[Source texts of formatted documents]
=== Section Start ===

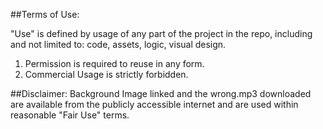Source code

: ##Terms of Use:

"Use" is defined by usage of any part of the project in the repo, including and not limited to: code, assets, logic, visual design.

1. Permission is required to reuse in any form.
2. Commercial Usage is strictly forbidden.

##Disclaimer: 
Background Image linked and the wrong.mp3 downloaded are available from the publicly accessible internet and are used within reasonable "Fair Use" terms.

=== Section End ===

▸ **REQUIRED WORK**: All of the data should be returned word for word, with each picture left out.

▸ **YOUR RESPONSE**:
Source code

: ##Terms of Use:

"Use" is defined by usage of any part of the project in the repo, including and not limited to: code, assets, logic, visual design.

1. Permission is required to reuse in any form.
2. Commercial Usage is strictly forbidden.

##Disclaimer: 
Background Image linked and the wrong.mp3 downloaded are available from the publicly accessible internet and are used within reasonable "Fair Use" terms.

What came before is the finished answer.